AIM OF THE TASK: Among the lines of the records, find all that carry the word "performance" and copy them.

** SUPPLIED INFORMATION follows **

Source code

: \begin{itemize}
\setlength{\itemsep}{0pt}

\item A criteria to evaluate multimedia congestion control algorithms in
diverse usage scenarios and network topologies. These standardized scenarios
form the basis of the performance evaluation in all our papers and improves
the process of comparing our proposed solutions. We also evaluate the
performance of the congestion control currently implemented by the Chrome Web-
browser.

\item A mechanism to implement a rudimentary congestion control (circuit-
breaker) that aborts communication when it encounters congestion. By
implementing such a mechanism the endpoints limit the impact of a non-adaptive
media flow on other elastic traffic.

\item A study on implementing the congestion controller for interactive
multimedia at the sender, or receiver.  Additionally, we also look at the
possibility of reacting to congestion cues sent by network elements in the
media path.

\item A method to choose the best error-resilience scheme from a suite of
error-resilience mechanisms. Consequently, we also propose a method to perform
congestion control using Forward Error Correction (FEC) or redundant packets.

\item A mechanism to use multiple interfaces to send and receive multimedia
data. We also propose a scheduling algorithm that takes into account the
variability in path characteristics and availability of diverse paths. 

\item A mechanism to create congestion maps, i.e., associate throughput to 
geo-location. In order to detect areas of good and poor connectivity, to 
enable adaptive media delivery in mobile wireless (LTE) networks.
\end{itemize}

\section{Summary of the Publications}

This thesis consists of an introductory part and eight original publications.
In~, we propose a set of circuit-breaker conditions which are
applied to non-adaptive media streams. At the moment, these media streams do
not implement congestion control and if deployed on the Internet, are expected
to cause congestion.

** End of SUPPLIED INFORMATION **

TASK OUTPUT:
form the basis of the performance evaluation in all our papers and improves
performance of the congestion control currently implemented by the Chrome Web-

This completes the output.